Facebookを創設する前に、ザッカーバーグ氏はハーバード大学のルームメイトと「facemesh」という画像格付けサイトを開発したことがあった。このサイト開発のためにザッカーバーグ氏はハーバード大の学生情報システムにハッキングしており、大学から処分を受けたことがある。

Facebookもクリーンではない。ハーバード大の学生であるWinklevoss兄弟が「ConnectU」というSNSを開発する際、ザッカーバーグ氏の協力を得たが、ザッカーバーグ氏はConnectUを研究した後、類似した機能を持つFacebookをルームメイトとともに開発したのである。その後、Winklevoss兄弟とザッカーバーグ氏はこの件で裁判になり、ザッカーバーグ氏がWinklevoss兄弟に6500万ドル(約69億円)の賠償金を支払うという判決が下された。

また、ザッカーバーグ氏はFacebookの初代CEOショーン・パーカー氏とともに、共同創業者のエドゥアルド・サベリン氏の株式を希薄化させ、会社から離れるよう仕向けた後、ショーン・パーカー氏とも決裂している。
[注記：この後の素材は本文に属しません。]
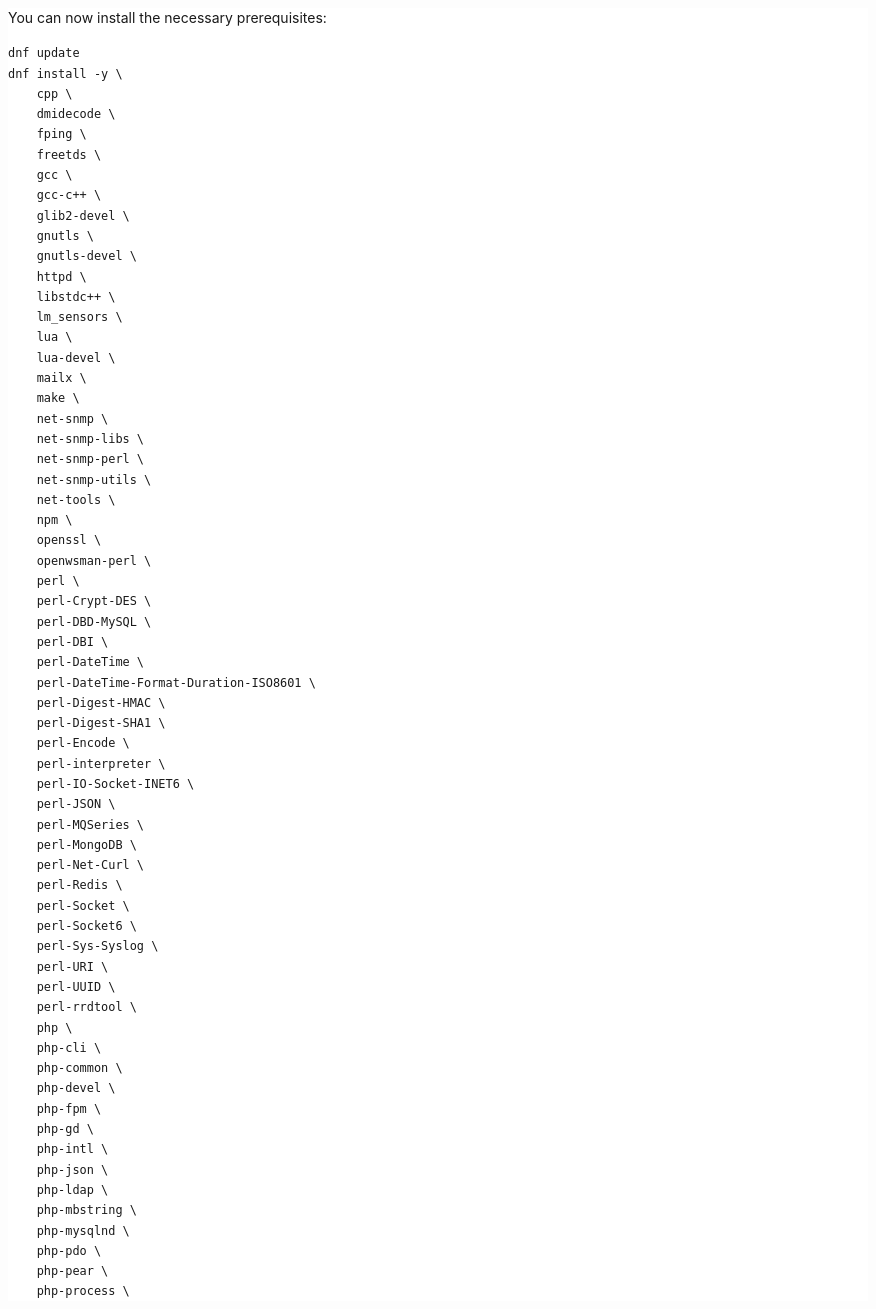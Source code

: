 You can now install the necessary prerequisites:
```shell
dnf update
dnf install -y \
    cpp \
    dmidecode \
    fping \
    freetds \
    gcc \
    gcc-c++ \
    glib2-devel \
    gnutls \
    gnutls-devel \
    httpd \
    libstdc++ \
    lm_sensors \
    lua \
    lua-devel \
    mailx \
    make \
    net-snmp \
    net-snmp-libs \
    net-snmp-perl \
    net-snmp-utils \
    net-tools \
    npm \
    openssl \
    openwsman-perl \
    perl \
    perl-Crypt-DES \
    perl-DBD-MySQL \
    perl-DBI \
    perl-DateTime \
    perl-DateTime-Format-Duration-ISO8601 \
    perl-Digest-HMAC \
    perl-Digest-SHA1 \
    perl-Encode \
    perl-interpreter \
    perl-IO-Socket-INET6 \
    perl-JSON \
    perl-MQSeries \
    perl-MongoDB \
    perl-Net-Curl \
    perl-Redis \
    perl-Socket \
    perl-Socket6 \
    perl-Sys-Syslog \
    perl-URI \
    perl-UUID \
    perl-rrdtool \
    php \
    php-cli \
    php-common \
    php-devel \
    php-fpm \
    php-gd \
    php-intl \
    php-json \
    php-ldap \
    php-mbstring \
    php-mysqlnd \
    php-pdo \
    php-pear \
    php-process \
```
このように、Facebookの創設から成功に至るまで、ザッカーバーグ氏は決してクリーンというわけではなく、巨大プラットフォームに成長したあとも、ライバルを次々と追い落としてきたのである。

Snapchatの台頭

巨大企業がひしめき合うSNS市場において、新しいSNSにとって、若者、女性を取り込むことは、風穴を開けるための有力な方法であり、その好例がSnapchatだ。

若者を取り込むことから成功したSNSの一例

Snapchatは米国の高校生の間で流行し始め、その後も高校生に特化した新機能の追加と改善を続けた。その結果、今や米国の若者の間で最も人気のあるSNSに成長している。

FacebookはSnapchatに買収を持ちかけたが、拒否されると、2012年末に似た機能を持つアプリ「Poke」を発表した。Pokeはサービス開始の2日後にアプリストア無料ランキングトップになったが、その後すぐに30位以下になり、1カ月後には700位以下になった。対照的に、Snapchatの人気は全く衰えず、順調にランキングを伸ばしていた。新規サービスの失敗と、ライバルのアプリをコピーした行為が批判されたこともあって、Facebookは2014年5月にPokeのサービスを終了した。

そして、TikTokも、Snapchatと同じように若者を取り込んで成長した、より強力なライバルである。

Instagramを直撃するTikTokの成長

ロイターが2019年11月に発表したデータによると、米国のTikTokユーザーの60%が16〜24才であり、2019年8月までは、アクティブユーザーの多くが13〜19才の中学生だというデータもあった。アプリ分析メディアの「App Ape Lab」もGoogle Playのデータから、米国のTikTokユーザーの平均年齢は20才で、女性が男性の2倍という分析結果を発表している。つまり、新たなSNSが成長するために必要な若者と女性を取り込むことに、TikTokはすでに成功しているのである。

その影響を直接受けているのが、Facebook傘下のInstagramである。TikTokのユーザーの多くはInstagramから移ってきており、Instagramでトップクラスの人気を誇るインフルエンサーのNegin Mirsalehi氏、Brittany Xavier氏、 Camila Coelho氏、Tina Leung氏、Chiara Ferragni氏なども続々とTikTokアカウントを開設した。

つまり、TikTokは若者と女性ユーザーに人気のある世界的なプラットフォームであり、Instagramを脅かそうとしているのである。ザッカーバーグ氏のこれまでのやり方を考えれば、彼がライバルを徹底的に潰しにかかることは想像に難くない。そのため、これまで中国に友好的な態度を見せてきたにもかかわらず、彼は一転してTikTokを敵対視するようになったのである。